Function's derivative only returns the gradient of the first argument
tonyyang-svail opened this issue · comments
Hi, I was trying to play around with Tangent in the playground. And looks like tangent only supports differentiating function with a single input.
To reproduce:
def f(x, y):
a = _mul(x, y)
b = _mul(x, y)
c = a + b
return c
def _mul(m, n):
out = m * n
return out
import tangent
df = tangent.grad(f, verbose=1)Generated code:
def dfdx(x, y, bc=1.0):
# Initialize the tape
_stack = tangent.Stack()
_substack = tangent.Stack()
tangent.push_stack(_stack, _substack, '_b10af127')
a = pri__mulm(_substack, x, y)
_substack = tangent.Stack()
tangent.push_stack(_stack, _substack, '_76955021')
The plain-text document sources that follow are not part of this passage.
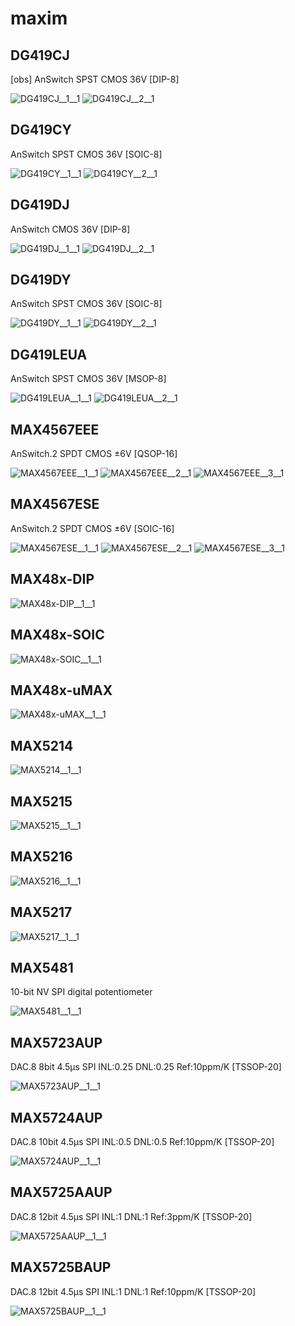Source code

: # maxim

## DG419CJ
[obs] AnSwitch SPST CMOS 36V [DIP-8]

![DG419CJ__1__1](/images/Vishay__DG449DS__1__1.png?raw=true) 
![DG419CJ__2__1](/images/maxim__DG419CJ__2__1.png?raw=true) 

## DG419CY
AnSwitch SPST CMOS 36V [SOIC-8]

![DG419CY__1__1](/images/Vishay__DG449DS__1__1.png?raw=true) 
![DG419CY__2__1](/images/maxim__DG419CJ__2__1.png?raw=true) 

## DG419DJ
AnSwitch CMOS 36V [DIP-8]

![DG419DJ__1__1](/images/Vishay__DG449DS__1__1.png?raw=true) 
![DG419DJ__2__1](/images/maxim__DG419CJ__2__1.png?raw=true) 

## DG419DY
AnSwitch SPST CMOS 36V [SOIC-8]

![DG419DY__1__1](/images/Vishay__DG449DS__1__1.png?raw=true) 
![DG419DY__2__1](/images/maxim__DG419CJ__2__1.png?raw=true) 

## DG419LEUA
AnSwitch SPST CMOS 36V [MSOP-8]

![DG419LEUA__1__1](/images/Vishay__DG449DS__1__1.png?raw=true) 
![DG419LEUA__2__1](/images/maxim__DG419CJ__2__1.png?raw=true) 

## MAX4567EEE
AnSwitch.2 SPDT CMOS ±6V [QSOP-16]

![MAX4567EEE__1__1](/images/maxim__MAX4567EEE__1__1.png?raw=true) 
![MAX4567EEE__2__1](/images/maxim__MAX4567EEE__2__1.png?raw=true) 
![MAX4567EEE__3__1](/images/maxim__MAX4567EEE__3__1.png?raw=true) 

## MAX4567ESE
AnSwitch.2 SPDT CMOS ±6V [SOIC-16]

![MAX4567ESE__1__1](/images/maxim__MAX4567EEE__1__1.png?raw=true) 
![MAX4567ESE__2__1](/images/maxim__MAX4567EEE__2__1.png?raw=true) 
![MAX4567ESE__3__1](/images/maxim__MAX4567ESE__3__1.png?raw=true) 

## MAX48x-DIP
![MAX48x-DIP__1__1](/images/TexasInstruments__SN75176BDR__1__1.png?raw=true) 

## MAX48x-SOIC
![MAX48x-SOIC__1__1](/images/TexasInstruments__SN75176BDR__1__1.png?raw=true) 

## MAX48x-uMAX
![MAX48x-uMAX__1__1](/images/maxim__MAX48x-uMAX__1__1.png?raw=true) 

## MAX5214
![MAX5214__1__1](/images/maxim__MAX5214__1__1.png?raw=true) 

## MAX5215
![MAX5215__1__1](/images/maxim__MAX5215__1__1.png?raw=true) 

## MAX5216
![MAX5216__1__1](/images/maxim__MAX5214__1__1.png?raw=true) 

## MAX5217
![MAX5217__1__1](/images/maxim__MAX5215__1__1.png?raw=true) 

## MAX5481
10-bit NV SPI digital potentiometer

![MAX5481__1__1](/images/maxim__MAX5481__1__1.png?raw=true) 

## MAX5723AUP
DAC.8 8bit 4.5µs SPI INL:0.25 DNL:0.25 Ref:10ppm/K [TSSOP-20]

![MAX5723AUP__1__1](/images/maxim__MAX5723AUP__1__1.png?raw=true) 

## MAX5724AUP
DAC.8 10bit 4.5µs SPI INL:0.5 DNL:0.5 Ref:10ppm/K [TSSOP-20]

![MAX5724AUP__1__1](/images/maxim__MAX5723AUP__1__1.png?raw=true) 

## MAX5725AAUP
DAC.8 12bit 4.5µs SPI INL:1 DNL:1 Ref:3ppm/K [TSSOP-20]

![MAX5725AAUP__1__1](/images/maxim__MAX5723AUP__1__1.png?raw=true) 

## MAX5725BAUP
DAC.8 12bit 4.5µs SPI INL:1 DNL:1 Ref:10ppm/K [TSSOP-20]

![MAX5725BAUP__1__1](/images/maxim__MAX5723AUP__1__1.png?raw=true)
b = pri__mulm(_substack, x, y)
c = a + b
assert tangent.shapes_match(c, bc
), 'Shape mismatch between return value (%s) and seed derivative (%s)' % (
numpy.shape(c), numpy.shape(bc))
# Grad of: c = a + b
_ba = tangent.unbroadcast(bc, a)
_bb = tangent.unbroadcast(bc, b)
ba = _ba
bb = _bb
# Grad of: b = _mul(x, y)
_substack = tangent.pop_stack(_stack, '_76955021')
dxs = _d_muldm(_substack, bb, x, y)
_bx2 = dxs[0]
bx = _bx2
# Grad of: a = _mul(x, y)
_substack = tangent.pop_stack(_stack, '_b10af127')
dxs = _d_muldm(_substack, ba, x, y)
_bx = dxs[0]
bx = tangent.add_grad(bx, _bx)
return bx
def pri__mulm(_stack, m, n):
out = m * n
result = out
tangent.push(_stack, result, '_a6173701')
return out
def _d_muldm(_stack, bout, m, n):
result = tangent.pop(_stack, '_a6173701')
# Grad of: out = m * n
_bm = tangent.unbroadcast(bout * n, m)
bm = _bm
return bm, resultI would expect dfdx to return both bx and by, instead of just bx.
Try tangent.grad(f, wrt=(0,1), verbose=1)
It worked. Thanks.